### SUPPLIED RECORDS
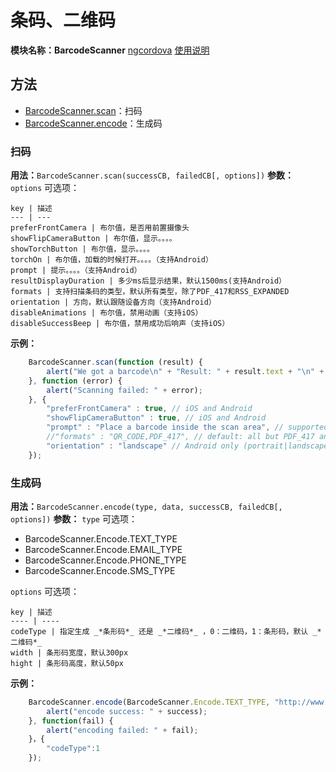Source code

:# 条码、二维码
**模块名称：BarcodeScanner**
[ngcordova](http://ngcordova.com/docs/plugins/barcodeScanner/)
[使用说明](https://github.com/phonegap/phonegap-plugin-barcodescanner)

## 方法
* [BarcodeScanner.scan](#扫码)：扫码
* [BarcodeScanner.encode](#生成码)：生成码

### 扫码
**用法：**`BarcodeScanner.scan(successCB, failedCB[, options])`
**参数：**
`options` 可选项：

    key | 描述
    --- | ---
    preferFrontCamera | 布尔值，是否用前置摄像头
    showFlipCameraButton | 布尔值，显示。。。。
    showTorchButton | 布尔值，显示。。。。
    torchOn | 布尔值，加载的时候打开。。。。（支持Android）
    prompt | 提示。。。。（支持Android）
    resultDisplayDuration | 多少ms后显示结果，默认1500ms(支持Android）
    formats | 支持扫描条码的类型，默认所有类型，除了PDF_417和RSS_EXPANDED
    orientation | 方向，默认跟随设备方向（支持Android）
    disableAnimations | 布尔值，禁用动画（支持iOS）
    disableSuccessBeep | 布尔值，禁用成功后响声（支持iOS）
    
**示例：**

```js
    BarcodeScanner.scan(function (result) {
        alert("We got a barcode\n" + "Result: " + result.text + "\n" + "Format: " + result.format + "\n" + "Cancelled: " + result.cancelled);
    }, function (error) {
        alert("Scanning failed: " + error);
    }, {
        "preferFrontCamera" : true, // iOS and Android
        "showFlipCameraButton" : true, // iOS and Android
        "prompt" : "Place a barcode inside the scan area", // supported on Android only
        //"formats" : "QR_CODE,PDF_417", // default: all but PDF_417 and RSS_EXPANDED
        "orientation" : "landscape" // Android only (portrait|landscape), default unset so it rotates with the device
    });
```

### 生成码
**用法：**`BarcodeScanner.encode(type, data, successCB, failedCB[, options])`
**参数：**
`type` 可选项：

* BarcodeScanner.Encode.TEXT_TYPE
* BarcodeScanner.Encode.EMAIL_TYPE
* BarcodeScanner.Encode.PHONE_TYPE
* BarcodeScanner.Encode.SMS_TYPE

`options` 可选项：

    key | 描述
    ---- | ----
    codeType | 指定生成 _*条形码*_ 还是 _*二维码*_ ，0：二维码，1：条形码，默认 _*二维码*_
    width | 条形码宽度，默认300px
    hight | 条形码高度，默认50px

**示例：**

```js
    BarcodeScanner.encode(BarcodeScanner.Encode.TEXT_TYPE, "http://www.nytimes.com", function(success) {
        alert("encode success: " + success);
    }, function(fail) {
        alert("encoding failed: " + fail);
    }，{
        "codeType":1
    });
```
--
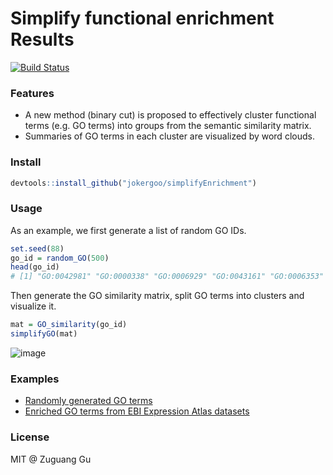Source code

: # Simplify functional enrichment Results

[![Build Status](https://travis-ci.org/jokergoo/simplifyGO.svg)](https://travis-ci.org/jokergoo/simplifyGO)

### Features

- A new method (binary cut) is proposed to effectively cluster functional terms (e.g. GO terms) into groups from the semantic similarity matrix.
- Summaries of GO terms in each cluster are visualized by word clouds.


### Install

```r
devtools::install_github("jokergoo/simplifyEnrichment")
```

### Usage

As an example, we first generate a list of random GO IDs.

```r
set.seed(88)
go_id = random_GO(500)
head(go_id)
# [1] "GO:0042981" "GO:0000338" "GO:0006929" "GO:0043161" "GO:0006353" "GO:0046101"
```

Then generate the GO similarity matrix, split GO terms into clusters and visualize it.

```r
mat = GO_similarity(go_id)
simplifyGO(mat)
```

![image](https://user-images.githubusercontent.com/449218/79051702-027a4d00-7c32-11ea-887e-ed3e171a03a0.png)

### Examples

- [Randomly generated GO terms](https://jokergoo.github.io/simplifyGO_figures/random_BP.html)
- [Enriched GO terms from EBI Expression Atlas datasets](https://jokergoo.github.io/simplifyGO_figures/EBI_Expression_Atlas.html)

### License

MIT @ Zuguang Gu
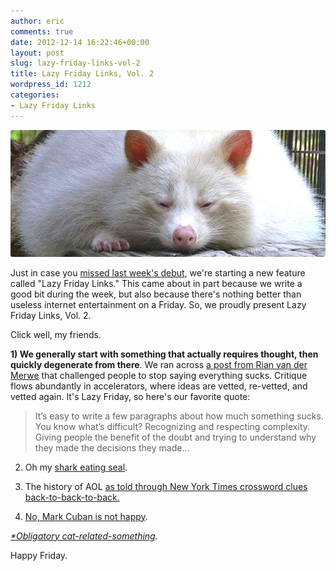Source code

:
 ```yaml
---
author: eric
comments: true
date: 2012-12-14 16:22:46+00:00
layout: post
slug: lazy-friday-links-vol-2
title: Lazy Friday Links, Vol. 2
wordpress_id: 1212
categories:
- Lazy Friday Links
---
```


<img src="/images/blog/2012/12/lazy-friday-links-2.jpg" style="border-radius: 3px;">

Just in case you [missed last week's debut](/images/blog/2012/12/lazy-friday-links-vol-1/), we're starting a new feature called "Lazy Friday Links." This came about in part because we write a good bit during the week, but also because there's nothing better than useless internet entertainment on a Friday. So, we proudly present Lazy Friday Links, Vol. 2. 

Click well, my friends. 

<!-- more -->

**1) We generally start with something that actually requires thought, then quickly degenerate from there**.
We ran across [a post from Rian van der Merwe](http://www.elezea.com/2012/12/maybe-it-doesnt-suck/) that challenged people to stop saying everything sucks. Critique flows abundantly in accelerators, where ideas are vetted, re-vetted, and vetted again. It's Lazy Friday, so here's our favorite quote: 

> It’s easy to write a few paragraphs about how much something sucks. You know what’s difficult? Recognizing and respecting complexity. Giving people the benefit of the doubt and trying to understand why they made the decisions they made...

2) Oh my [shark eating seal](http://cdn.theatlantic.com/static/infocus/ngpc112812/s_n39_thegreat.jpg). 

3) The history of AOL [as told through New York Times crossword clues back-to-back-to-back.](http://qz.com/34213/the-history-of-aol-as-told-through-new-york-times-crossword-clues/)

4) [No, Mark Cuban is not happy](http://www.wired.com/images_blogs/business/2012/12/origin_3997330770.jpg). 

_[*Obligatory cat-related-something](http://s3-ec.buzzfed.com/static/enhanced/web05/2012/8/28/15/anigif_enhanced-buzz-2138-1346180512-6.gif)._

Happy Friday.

### EXERCISE
The lines to copy are those in the listing that contain the word "preferFrontCamera".

### WRITTEN RESPONSE
    preferFrontCamera | 布尔值，是否用前置摄像头
        "preferFrontCamera" : true, // iOS and Android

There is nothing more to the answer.